▸ What this task involves: Repeat word for word the lines from the top of the records through the line containing "### [Azure CLI](#tab/deploy-instructions-azcli)", and skip the pictures.

___ Raw data

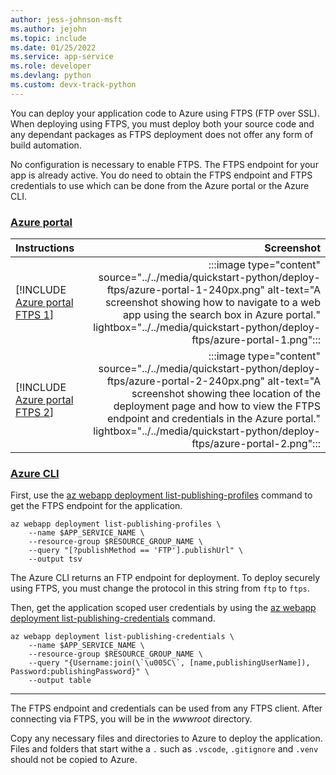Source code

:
 ```yaml
---
author: jess-johnson-msft
ms.author: jejohn
ms.topic: include
ms.date: 01/25/2022
ms.service: app-service
ms.role: developer
ms.devlang: python
ms.custom: devx-track-python
---
```


You can deploy your application code to Azure using FTPS (FTP over SSL). When deploying using FTPS, you must deploy both your source code and any dependant packages as FTPS deployment does not offer any form of build automation.

No configuration is necessary to enable FTPS. The FTPS endpoint for your app is already active. You do need to obtain the FTPS endpoint and FTPS credentials to use which can be done from the Azure portal or the Azure CLI.

### [Azure portal](#tab/deploy-instructions-azportal)

| Instructions    | Screenshot |
|:----------------|-----------:|
| [!INCLUDE [Azure portal FTPS 1](<./deploy-ftps/azure-portal-1.md>)] | :::image type="content" source="../../media/quickstart-python/deploy-ftps/azure-portal-1-240px.png" alt-text="A screenshot showing how to navigate to a web app using the search box in Azure portal." lightbox="../../media/quickstart-python/deploy-ftps/azure-portal-1.png"::: |
| [!INCLUDE [Azure portal FTPS 2](<./deploy-ftps/azure-portal-2.md>)] | :::image type="content" source="../../media/quickstart-python/deploy-ftps/azure-portal-2-240px.png" alt-text="A screenshot showing thee location of the deployment page and how to view the FTPS endpoint and credentials in the Azure portal." lightbox="../../media/quickstart-python/deploy-ftps/azure-portal-2.png"::: |

### [Azure CLI](#tab/deploy-instructions-azcli)

First, use the [az webapp deployment list-publishing-profiles](/cli/azure/webapp/deployment#az_webapp_deployment_list_publishing_profiles) command to get the FTPS endpoint for the application.

```azurecli
az webapp deployment list-publishing-profiles \
    --name $APP_SERVICE_NAME \
    --resource-group $RESOURCE_GROUP_NAME \
    --query "[?publishMethod == 'FTP'].publishUrl" \
    --output tsv  
```

The Azure CLI returns an FTP endpoint for deployment.  To deploy securely using FTPS, you must change the protocol in this string from `ftp` to `ftps`.

Then, get the application scoped user credentials by using the [az webapp deployment list-publishing-credentials](/cli/azure/webapp/deployment#az_webapp_deployment_list_publishing_credentials) command.

```azurecli
az webapp deployment list-publishing-credentials \
    --name $APP_SERVICE_NAME \
    --resource-group $RESOURCE_GROUP_NAME \
    --query "{Username:join(\`\u005C\`, [name,publishingUserName]), Password:publishingPassword}" \
    --output table
```

---

The FTPS endpoint and credentials can be used from any FTPS client. After connecting via FTPS, you will be in the *wwwroot* directory.

Copy any necessary files and directories to Azure to deploy the application. Files and folders that start withe a `.` such as `.vscode`, `.gitignore` and `.venv` should not be copied to Azure.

______

▸ Answer:
Source code

:
 ```yaml
---
author: jess-johnson-msft
ms.author: jejohn
ms.topic: include
ms.date: 01/25/2022
ms.service: app-service
ms.role: developer
ms.devlang: python
ms.custom: devx-track-python
---
```


You can deploy your application code to Azure using FTPS (FTP over SSL). When deploying using FTPS, you must deploy both your source code and any dependant packages as FTPS deployment does not offer any form of build automation.

No configuration is necessary to enable FTPS. The FTPS endpoint for your app is already active. You do need to obtain the FTPS endpoint and FTPS credentials to use which can be done from the Azure portal or the Azure CLI.

### [Azure portal](#tab/deploy-instructions-azportal)

| Instructions    | Screenshot |
|:----------------|-----------:|
| [!INCLUDE [Azure portal FTPS 1](<./deploy-ftps/azure-portal-1.md>)] | :::image type="content" source="../../media/quickstart-python/deploy-ftps/azure-portal-1-240px.png" alt-text="A screenshot showing how to navigate to a web app using the search box in Azure portal." lightbox="../../media/quickstart-python/deploy-ftps/azure-portal-1.png"::: |
| [!INCLUDE [Azure portal FTPS 2](<./deploy-ftps/azure-portal-2.md>)] | :::image type="content" source="../../media/quickstart-python/deploy-ftps/azure-portal-2-240px.png" alt-text="A screenshot showing thee location of the deployment page and how to view the FTPS endpoint and credentials in the Azure portal." lightbox="../../media/quickstart-python/deploy-ftps/azure-portal-2.png"::: |

### [Azure CLI](#tab/deploy-instructions-azcli)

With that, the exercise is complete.